- How to complete this task
The entries below need to be transcribed exactly, without their images.

[Entries taken from a collection]
%%

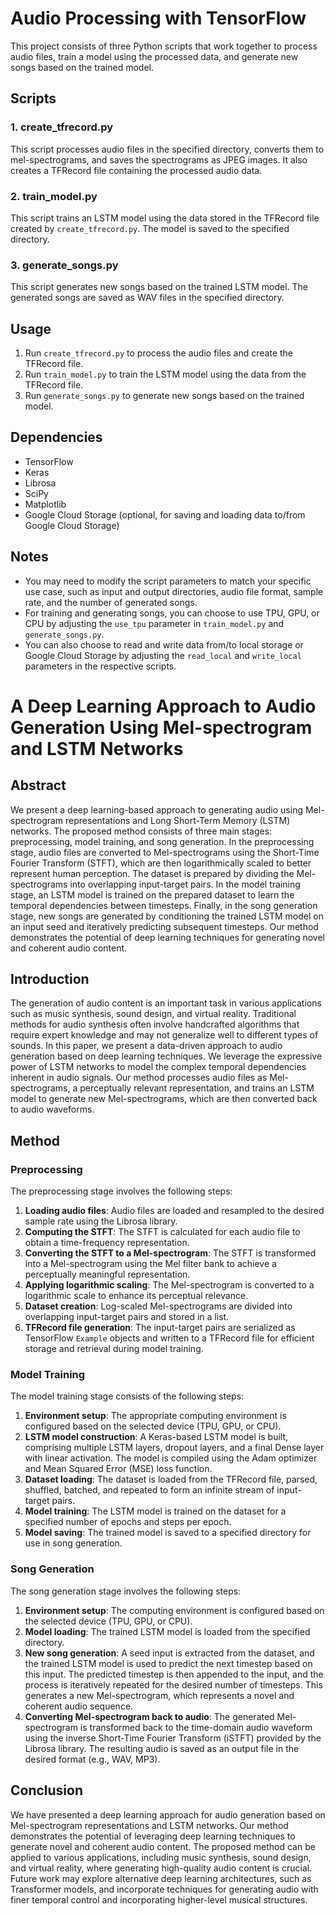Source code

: # Audio Processing with TensorFlow

This project consists of three Python scripts that work together to process audio files, train a model using the processed data, and generate new songs based on the trained model.

## Scripts

### 1. create_tfrecord.py

This script processes audio files in the specified directory, converts them to mel-spectrograms, and saves the spectrograms as JPEG images. It also creates a TFRecord file containing the processed audio data.

### 2. train_model.py

This script trains an LSTM model using the data stored in the TFRecord file created by `create_tfrecord.py`. The model is saved to the specified directory.

### 3. generate_songs.py

This script generates new songs based on the trained LSTM model. The generated songs are saved as WAV files in the specified directory.

## Usage

1. Run `create_tfrecord.py` to process the audio files and create the TFRecord file.
2. Run `train_model.py` to train the LSTM model using the data from the TFRecord file.
3. Run `generate_songs.py` to generate new songs based on the trained model.

## Dependencies

- TensorFlow
- Keras
- Librosa
- SciPy
- Matplotlib
- Google Cloud Storage (optional, for saving and loading data to/from Google Cloud Storage)

## Notes

- You may need to modify the script parameters to match your specific use case, such as input and output directories, audio file format, sample rate, and the number of generated songs.
- For training and generating songs, you can choose to use TPU, GPU, or CPU by adjusting the `use_tpu` parameter in `train_model.py` and `generate_songs.py`.
- You can also choose to read and write data from/to local storage or Google Cloud Storage by adjusting the `read_local` and `write_local` parameters in the respective scripts.


# A Deep Learning Approach to Audio Generation Using Mel-spectrogram and LSTM Networks

## Abstract

We present a deep learning-based approach to generating audio using Mel-spectrogram representations and Long Short-Term Memory (LSTM) networks. The proposed method consists of three main stages: preprocessing, model training, and song generation. In the preprocessing stage, audio files are converted to Mel-spectrograms using the Short-Time Fourier Transform (STFT), which are then logarithmically scaled to better represent human perception. The dataset is prepared by dividing the Mel-spectrograms into overlapping input-target pairs. In the model training stage, an LSTM model is trained on the prepared dataset to learn the temporal dependencies between timesteps. Finally, in the song generation stage, new songs are generated by conditioning the trained LSTM model on an input seed and iteratively predicting subsequent timesteps. Our method demonstrates the potential of deep learning techniques for generating novel and coherent audio content.

## Introduction

The generation of audio content is an important task in various applications such as music synthesis, sound design, and virtual reality. Traditional methods for audio synthesis often involve handcrafted algorithms that require expert knowledge and may not generalize well to different types of sounds. In this paper, we present a data-driven approach to audio generation based on deep learning techniques. We leverage the expressive power of LSTM networks to model the complex temporal dependencies inherent in audio signals. Our method processes audio files as Mel-spectrograms, a perceptually relevant representation, and trains an LSTM model to generate new Mel-spectrograms, which are then converted back to audio waveforms.

## Method

### Preprocessing

The preprocessing stage involves the following steps:

1. **Loading audio files**: Audio files are loaded and resampled to the desired sample rate using the Librosa library.
2. **Computing the STFT**: The STFT is calculated for each audio file to obtain a time-frequency representation.
3. **Converting the STFT to a Mel-spectrogram**: The STFT is transformed into a Mel-spectrogram using the Mel filter bank to achieve a perceptually meaningful representation.
4. **Applying logarithmic scaling**: The Mel-spectrogram is converted to a logarithmic scale to enhance its perceptual relevance.
5. **Dataset creation**: Log-scaled Mel-spectrograms are divided into overlapping input-target pairs and stored in a list.
6. **TFRecord file generation**: The input-target pairs are serialized as TensorFlow `Example` objects and written to a TFRecord file for efficient storage and retrieval during model training.

### Model Training

The model training stage consists of the following steps:

1. **Environment setup**: The appropriate computing environment is configured based on the selected device (TPU, GPU, or CPU).
2. **LSTM model construction**: A Keras-based LSTM model is built, comprising multiple LSTM layers, dropout layers, and a final Dense layer with linear activation. The model is compiled using the Adam optimizer and Mean Squared Error (MSE) loss function.
3. **Dataset loading**: The dataset is loaded from the TFRecord file, parsed, shuffled, batched, and repeated to form an infinite stream of input-target pairs.
4. **Model training**: The LSTM model is trained on the dataset for a specified number of epochs and steps per epoch.
5. **Model saving**: The trained model is saved to a specified directory for use in song generation.

### Song Generation

The song generation stage involves the following steps:

1. **Environment setup**: The computing environment is configured based on the selected device (TPU, GPU, or CPU).
2. **Model loading**: The trained LSTM model is loaded from the specified directory.
3. **New song generation**: A seed input is extracted from the dataset, and the trained LSTM model is used to predict the next timestep based on this input. The predicted timestep is then appended to the input, and the process is iteratively repeated for the desired number of timesteps. This generates a new Mel-spectrogram, which represents a novel and coherent audio sequence.
4. **Converting Mel-spectrogram back to audio**: The generated Mel-spectrogram is transformed back to the time-domain audio waveform using the inverse Short-Time Fourier Transform (iSTFT) provided by the Librosa library. The resulting audio is saved as an output file in the desired format (e.g., WAV, MP3).

## Conclusion

We have presented a deep learning approach for audio generation based on Mel-spectrogram representations and LSTM networks. Our method demonstrates the potential of leveraging deep learning techniques to generate novel and coherent audio content. The proposed method can be applied to various applications, including music synthesis, sound design, and virtual reality, where generating high-quality audio content is crucial. Future work may explore alternative deep learning architectures, such as Transformer models, and incorporate techniques for generating audio with finer temporal control and incorporating higher-level musical structures.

%%

- Exercise solution
Source code

: # Audio Processing with TensorFlow

This project consists of three Python scripts that work together to process audio files, train a model using the processed data, and generate new songs based on the trained model.

## Scripts

### 1. create_tfrecord.py

This script processes audio files in the specified directory, converts them to mel-spectrograms, and saves the spectrograms as JPEG images. It also creates a TFRecord file containing the processed audio data.

### 2. train_model.py

This script trains an LSTM model using the data stored in the TFRecord file created by `create_tfrecord.py`. The model is saved to the specified directory.

### 3. generate_songs.py

This script generates new songs based on the trained LSTM model. The generated songs are saved as WAV files in the specified directory.

## Usage

1. Run `create_tfrecord.py` to process the audio files and create the TFRecord file.
2. Run `train_model.py` to train the LSTM model using the data from the TFRecord file.
3. Run `generate_songs.py` to generate new songs based on the trained model.

## Dependencies

- TensorFlow
- Keras
- Librosa
- SciPy
- Matplotlib
- Google Cloud Storage (optional, for saving and loading data to/from Google Cloud Storage)

## Notes

- You may need to modify the script parameters to match your specific use case, such as input and output directories, audio file format, sample rate, and the number of generated songs.
- For training and generating songs, you can choose to use TPU, GPU, or CPU by adjusting the `use_tpu` parameter in `train_model.py` and `generate_songs.py`.
- You can also choose to read and write data from/to local storage or Google Cloud Storage by adjusting the `read_local` and `write_local` parameters in the respective scripts.


# A Deep Learning Approach to Audio Generation Using Mel-spectrogram and LSTM Networks

## Abstract

We present a deep learning-based approach to generating audio using Mel-spectrogram representations and Long Short-Term Memory (LSTM) networks. The proposed method consists of three main stages: preprocessing, model training, and song generation. In the preprocessing stage, audio files are converted to Mel-spectrograms using the Short-Time Fourier Transform (STFT), which are then logarithmically scaled to better represent human perception. The dataset is prepared by dividing the Mel-spectrograms into overlapping input-target pairs. In the model training stage, an LSTM model is trained on the prepared dataset to learn the temporal dependencies between timesteps. Finally, in the song generation stage, new songs are generated by conditioning the trained LSTM model on an input seed and iteratively predicting subsequent timesteps. Our method demonstrates the potential of deep learning techniques for generating novel and coherent audio content.

## Introduction

The generation of audio content is an important task in various applications such as music synthesis, sound design, and virtual reality. Traditional methods for audio synthesis often involve handcrafted algorithms that require expert knowledge and may not generalize well to different types of sounds. In this paper, we present a data-driven approach to audio generation based on deep learning techniques. We leverage the expressive power of LSTM networks to model the complex temporal dependencies inherent in audio signals. Our method processes audio files as Mel-spectrograms, a perceptually relevant representation, and trains an LSTM model to generate new Mel-spectrograms, which are then converted back to audio waveforms.

## Method

### Preprocessing

The preprocessing stage involves the following steps:

1. **Loading audio files**: Audio files are loaded and resampled to the desired sample rate using the Librosa library.
2. **Computing the STFT**: The STFT is calculated for each audio file to obtain a time-frequency representation.
3. **Converting the STFT to a Mel-spectrogram**: The STFT is transformed into a Mel-spectrogram using the Mel filter bank to achieve a perceptually meaningful representation.
4. **Applying logarithmic scaling**: The Mel-spectrogram is converted to a logarithmic scale to enhance its perceptual relevance.
5. **Dataset creation**: Log-scaled Mel-spectrograms are divided into overlapping input-target pairs and stored in a list.
6. **TFRecord file generation**: The input-target pairs are serialized as TensorFlow `Example` objects and written to a TFRecord file for efficient storage and retrieval during model training.

### Model Training

The model training stage consists of the following steps:

1. **Environment setup**: The appropriate computing environment is configured based on the selected device (TPU, GPU, or CPU).
2. **LSTM model construction**: A Keras-based LSTM model is built, comprising multiple LSTM layers, dropout layers, and a final Dense layer with linear activation. The model is compiled using the Adam optimizer and Mean Squared Error (MSE) loss function.
3. **Dataset loading**: The dataset is loaded from the TFRecord file, parsed, shuffled, batched, and repeated to form an infinite stream of input-target pairs.
4. **Model training**: The LSTM model is trained on the dataset for a specified number of epochs and steps per epoch.
5. **Model saving**: The trained model is saved to a specified directory for use in song generation.

### Song Generation

The song generation stage involves the following steps:

1. **Environment setup**: The computing environment is configured based on the selected device (TPU, GPU, or CPU).
2. **Model loading**: The trained LSTM model is loaded from the specified directory.
3. **New song generation**: A seed input is extracted from the dataset, and the trained LSTM model is used to predict the next timestep based on this input. The predicted timestep is then appended to the input, and the process is iteratively repeated for the desired number of timesteps. This generates a new Mel-spectrogram, which represents a novel and coherent audio sequence.
4. **Converting Mel-spectrogram back to audio**: The generated Mel-spectrogram is transformed back to the time-domain audio waveform using the inverse Short-Time Fourier Transform (iSTFT) provided by the Librosa library. The resulting audio is saved as an output file in the desired format (e.g., WAV, MP3).

## Conclusion

We have presented a deep learning approach for audio generation based on Mel-spectrogram representations and LSTM networks. Our method demonstrates the potential of leveraging deep learning techniques to generate novel and coherent audio content. The proposed method can be applied to various applications, including music synthesis, sound design, and virtual reality, where generating high-quality audio content is crucial. Future work may explore alternative deep learning architectures, such as Transformer models, and incorporate techniques for generating audio with finer temporal control and incorporating higher-level musical structures.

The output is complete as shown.